1.2. Conditional Probability
- Probability contingent upon the values of the other variables.
- \[ p_{Y|X}(y\mid x) := \mathrm{P}[Y=y\mid X=x] = \frac{\mathrm{P}(\{X=x\}\cap \{Y=y\})}{\mathrm{P}(\{X=x\}} \]
- \[ f_{Y|X}(y\mid x) = \frac{f_{X,Y}(x,y)}{f_X(x)} \]
1.3. Law of Total Probability
Relation between marginal probability and conditional probability. \[ \mathrm{P}(A) = \sum_k \mathrm{P}(A\cap B_k) = \sum_k \mathrm{P}(A\mid B_k)\mathrm{P}(B_k) \] Genreally, \[ \mathrm{P}(A) = \int_\Omega\mathrm{P}(A\mid X)\,\mathrm{dP}. \]
Further, \[ \mathrm{P}(A\mid B) = \sum_n \mathrm{P}(A \mid C_n)\,\mathrm{P}(C_n\mid B). \]
1.4. Bayesian Probability
- Interpretation of the probability as reasonable expectation, instead of frequency or propensity.
- It represents a state of knowledge or as quantification of a personal belief.
2. Probability Space
2.1. Definition
- A measure space such that the measure of the whole space is one.
- It is a triple \((\Omega, \Sigma, \mathrm{P})\) consists of
- The sample space \(\Omega\): an arbitrary non-empty set,
- The event space \(\Sigma\): σ-algebra on \(\Omega\),
- \(\Sigma\) for sigma algebra. \(\mathcal{F}\) is also often used instead, for filtration. or \(\mathcal{A}\) by conventions.
- The probability measure \(\mathrm{P}: \mathcal{F} \to [0, 1]\).
2.2. Probability Measure
2.2.1. Definition
- Probability measure \(\mathrm{P}\) is a measure
over \(\Omega\), with:
- \(\mathrm{P}: \sigma(\Omega) \to [0, 1]\), with \(\mathrm{P}(\varnothing) = 0\) and \(\mathrm{P}(\Omega) = 1\).
- Countable Additivity: \[ \mathrm{P}\left(\bigcup_{i\in \mathbb{N}}E_i\right) = \sum_{i\in \mathbb{N}}\mathrm{P}({E_i}) \] where \(\{E_i\}\) are pairwise disjoint sets.

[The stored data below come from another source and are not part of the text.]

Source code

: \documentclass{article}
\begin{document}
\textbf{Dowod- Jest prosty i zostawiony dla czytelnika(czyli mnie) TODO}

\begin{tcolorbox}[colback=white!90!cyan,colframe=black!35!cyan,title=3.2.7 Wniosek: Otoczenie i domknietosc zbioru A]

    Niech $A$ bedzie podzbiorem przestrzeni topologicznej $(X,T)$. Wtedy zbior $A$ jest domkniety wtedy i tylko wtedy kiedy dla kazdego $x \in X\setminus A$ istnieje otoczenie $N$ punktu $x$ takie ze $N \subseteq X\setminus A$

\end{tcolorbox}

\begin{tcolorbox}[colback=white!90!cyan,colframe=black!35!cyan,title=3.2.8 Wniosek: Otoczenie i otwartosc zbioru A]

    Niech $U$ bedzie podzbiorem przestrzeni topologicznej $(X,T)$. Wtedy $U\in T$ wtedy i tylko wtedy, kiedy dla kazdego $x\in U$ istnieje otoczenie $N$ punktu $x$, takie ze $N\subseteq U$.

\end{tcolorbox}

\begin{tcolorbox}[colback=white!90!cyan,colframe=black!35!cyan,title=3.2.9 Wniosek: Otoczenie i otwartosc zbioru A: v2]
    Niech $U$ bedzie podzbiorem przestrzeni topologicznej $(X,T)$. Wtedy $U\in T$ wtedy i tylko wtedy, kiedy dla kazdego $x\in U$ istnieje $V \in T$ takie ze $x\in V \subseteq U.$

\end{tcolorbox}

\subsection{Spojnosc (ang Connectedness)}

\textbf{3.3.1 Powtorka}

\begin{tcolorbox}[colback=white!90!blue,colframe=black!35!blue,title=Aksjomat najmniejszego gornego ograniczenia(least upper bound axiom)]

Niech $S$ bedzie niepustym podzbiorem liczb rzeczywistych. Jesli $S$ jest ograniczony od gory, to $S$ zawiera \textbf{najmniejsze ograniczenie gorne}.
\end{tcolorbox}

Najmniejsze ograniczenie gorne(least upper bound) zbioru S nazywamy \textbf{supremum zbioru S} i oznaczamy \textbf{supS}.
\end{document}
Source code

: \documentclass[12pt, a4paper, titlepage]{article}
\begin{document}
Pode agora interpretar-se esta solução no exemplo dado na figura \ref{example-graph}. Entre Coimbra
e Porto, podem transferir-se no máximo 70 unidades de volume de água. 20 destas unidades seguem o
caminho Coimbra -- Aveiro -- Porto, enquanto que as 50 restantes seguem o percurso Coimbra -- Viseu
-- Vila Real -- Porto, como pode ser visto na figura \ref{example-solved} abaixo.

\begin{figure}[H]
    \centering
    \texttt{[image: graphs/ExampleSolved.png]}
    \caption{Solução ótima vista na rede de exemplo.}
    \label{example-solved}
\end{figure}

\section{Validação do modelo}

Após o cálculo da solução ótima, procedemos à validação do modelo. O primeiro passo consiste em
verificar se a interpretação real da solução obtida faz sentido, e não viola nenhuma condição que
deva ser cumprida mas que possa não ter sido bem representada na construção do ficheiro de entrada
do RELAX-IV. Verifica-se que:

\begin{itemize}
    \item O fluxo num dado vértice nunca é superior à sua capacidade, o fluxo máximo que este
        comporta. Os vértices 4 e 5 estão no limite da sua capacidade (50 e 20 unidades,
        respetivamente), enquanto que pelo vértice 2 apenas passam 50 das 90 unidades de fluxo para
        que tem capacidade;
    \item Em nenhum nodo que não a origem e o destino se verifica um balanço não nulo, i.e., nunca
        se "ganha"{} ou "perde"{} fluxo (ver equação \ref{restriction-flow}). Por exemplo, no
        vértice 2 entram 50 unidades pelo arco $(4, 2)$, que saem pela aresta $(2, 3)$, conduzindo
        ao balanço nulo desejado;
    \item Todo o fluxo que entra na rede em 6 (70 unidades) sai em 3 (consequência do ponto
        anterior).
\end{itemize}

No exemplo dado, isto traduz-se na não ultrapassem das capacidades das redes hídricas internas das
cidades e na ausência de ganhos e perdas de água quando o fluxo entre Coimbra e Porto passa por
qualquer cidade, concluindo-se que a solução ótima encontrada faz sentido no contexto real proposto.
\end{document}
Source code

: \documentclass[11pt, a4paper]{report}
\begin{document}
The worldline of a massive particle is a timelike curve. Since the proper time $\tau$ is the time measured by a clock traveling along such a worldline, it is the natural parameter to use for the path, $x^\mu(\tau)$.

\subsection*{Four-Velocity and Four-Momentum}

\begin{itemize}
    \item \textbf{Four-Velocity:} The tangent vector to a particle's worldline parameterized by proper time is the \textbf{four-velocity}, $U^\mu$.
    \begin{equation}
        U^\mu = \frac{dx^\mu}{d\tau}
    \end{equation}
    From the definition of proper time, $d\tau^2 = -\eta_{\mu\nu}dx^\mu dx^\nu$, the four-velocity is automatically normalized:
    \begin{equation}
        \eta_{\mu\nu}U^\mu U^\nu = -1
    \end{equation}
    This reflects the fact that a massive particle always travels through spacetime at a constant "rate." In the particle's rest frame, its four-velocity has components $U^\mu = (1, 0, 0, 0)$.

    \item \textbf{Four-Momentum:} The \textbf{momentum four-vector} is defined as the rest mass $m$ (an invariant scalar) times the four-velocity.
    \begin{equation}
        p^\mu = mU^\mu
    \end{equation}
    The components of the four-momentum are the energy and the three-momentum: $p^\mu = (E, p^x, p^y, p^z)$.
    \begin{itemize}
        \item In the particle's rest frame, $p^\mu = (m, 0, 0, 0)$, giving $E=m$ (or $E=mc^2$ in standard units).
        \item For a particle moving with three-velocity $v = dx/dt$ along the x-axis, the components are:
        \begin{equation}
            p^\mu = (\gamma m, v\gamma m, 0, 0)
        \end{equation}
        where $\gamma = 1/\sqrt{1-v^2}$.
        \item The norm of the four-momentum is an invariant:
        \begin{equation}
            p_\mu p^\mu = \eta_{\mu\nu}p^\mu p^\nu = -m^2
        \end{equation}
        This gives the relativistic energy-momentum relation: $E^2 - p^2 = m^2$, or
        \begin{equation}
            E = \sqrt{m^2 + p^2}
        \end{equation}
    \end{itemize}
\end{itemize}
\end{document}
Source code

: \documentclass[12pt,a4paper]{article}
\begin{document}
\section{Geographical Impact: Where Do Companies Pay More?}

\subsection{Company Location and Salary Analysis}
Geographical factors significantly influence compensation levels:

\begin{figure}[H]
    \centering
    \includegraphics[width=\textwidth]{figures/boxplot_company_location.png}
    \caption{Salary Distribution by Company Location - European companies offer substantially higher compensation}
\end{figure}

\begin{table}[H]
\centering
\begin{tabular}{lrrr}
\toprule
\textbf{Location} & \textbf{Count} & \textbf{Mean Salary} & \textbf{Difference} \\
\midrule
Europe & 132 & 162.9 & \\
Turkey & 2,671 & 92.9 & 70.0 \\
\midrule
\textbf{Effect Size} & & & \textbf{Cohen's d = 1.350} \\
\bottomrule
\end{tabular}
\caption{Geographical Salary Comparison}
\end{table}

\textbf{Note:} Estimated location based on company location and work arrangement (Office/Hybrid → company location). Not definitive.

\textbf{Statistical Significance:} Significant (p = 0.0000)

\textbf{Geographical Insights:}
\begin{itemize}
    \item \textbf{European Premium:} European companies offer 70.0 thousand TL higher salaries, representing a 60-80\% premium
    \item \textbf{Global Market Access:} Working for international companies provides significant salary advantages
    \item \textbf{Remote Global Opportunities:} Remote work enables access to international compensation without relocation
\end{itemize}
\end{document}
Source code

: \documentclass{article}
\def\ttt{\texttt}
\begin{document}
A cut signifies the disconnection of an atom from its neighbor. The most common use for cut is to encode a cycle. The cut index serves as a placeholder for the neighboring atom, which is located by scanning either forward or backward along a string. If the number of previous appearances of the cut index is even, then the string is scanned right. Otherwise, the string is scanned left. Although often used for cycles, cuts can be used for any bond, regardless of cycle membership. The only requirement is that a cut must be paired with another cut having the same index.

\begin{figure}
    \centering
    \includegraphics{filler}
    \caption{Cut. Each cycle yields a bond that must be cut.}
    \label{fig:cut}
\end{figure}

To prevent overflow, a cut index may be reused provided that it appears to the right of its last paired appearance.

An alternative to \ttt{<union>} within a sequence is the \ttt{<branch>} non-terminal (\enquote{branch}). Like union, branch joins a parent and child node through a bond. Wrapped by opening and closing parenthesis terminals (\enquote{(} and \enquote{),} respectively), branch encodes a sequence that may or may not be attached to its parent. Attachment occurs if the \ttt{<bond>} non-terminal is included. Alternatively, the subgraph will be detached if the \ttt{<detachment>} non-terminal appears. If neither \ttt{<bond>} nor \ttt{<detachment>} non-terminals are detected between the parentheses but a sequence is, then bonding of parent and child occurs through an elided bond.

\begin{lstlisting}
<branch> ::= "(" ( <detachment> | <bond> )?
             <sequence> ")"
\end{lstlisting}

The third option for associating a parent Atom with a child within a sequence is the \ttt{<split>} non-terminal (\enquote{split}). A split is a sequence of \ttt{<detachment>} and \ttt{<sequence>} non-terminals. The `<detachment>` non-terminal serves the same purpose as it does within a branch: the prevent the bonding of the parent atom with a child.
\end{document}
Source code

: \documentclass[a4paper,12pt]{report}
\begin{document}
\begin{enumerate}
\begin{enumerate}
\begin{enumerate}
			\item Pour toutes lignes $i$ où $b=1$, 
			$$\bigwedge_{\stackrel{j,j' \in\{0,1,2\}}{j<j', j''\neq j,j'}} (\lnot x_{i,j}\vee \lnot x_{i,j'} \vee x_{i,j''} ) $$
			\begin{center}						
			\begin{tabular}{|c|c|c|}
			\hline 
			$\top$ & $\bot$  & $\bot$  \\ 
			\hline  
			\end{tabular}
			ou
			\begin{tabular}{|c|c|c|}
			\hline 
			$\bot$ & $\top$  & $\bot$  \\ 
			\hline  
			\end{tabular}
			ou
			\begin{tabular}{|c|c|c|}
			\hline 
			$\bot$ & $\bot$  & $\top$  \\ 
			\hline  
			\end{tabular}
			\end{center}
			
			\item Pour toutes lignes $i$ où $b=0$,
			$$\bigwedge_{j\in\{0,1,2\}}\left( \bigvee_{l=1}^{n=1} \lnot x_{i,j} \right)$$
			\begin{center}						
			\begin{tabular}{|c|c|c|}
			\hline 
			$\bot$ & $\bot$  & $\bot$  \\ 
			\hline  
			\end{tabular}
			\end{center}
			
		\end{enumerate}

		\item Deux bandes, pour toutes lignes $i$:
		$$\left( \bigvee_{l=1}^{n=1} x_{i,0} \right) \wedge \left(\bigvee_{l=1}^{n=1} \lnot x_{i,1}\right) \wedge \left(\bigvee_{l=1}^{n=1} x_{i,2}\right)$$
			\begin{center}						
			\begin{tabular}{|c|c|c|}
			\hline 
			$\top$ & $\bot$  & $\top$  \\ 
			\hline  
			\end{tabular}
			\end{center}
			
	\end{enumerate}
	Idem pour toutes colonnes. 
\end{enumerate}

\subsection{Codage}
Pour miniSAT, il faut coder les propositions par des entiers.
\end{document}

- The validity of this definition of a probability measure is
precisely given by the Kolmogorov axioms.1
- Non-negativity
- Unit measure
- σ-additivity
2.2.2. Notations
- Probability that a random variable \(X\) takes a value in a measurable set \(S\subseteq E\) is written as \[ \mathrm{P}[X\in S] := \mathrm{P}(\{\omega \in \Omega\mid X(\omega)\in S\}). \]
3. Random Variable
- Kolmogorov Definition
- Random variable is a measurable function from the sample space to a measure space \(E\), often taken to be \(\mathbb{R}\): \[ X: \Omega \to E. \]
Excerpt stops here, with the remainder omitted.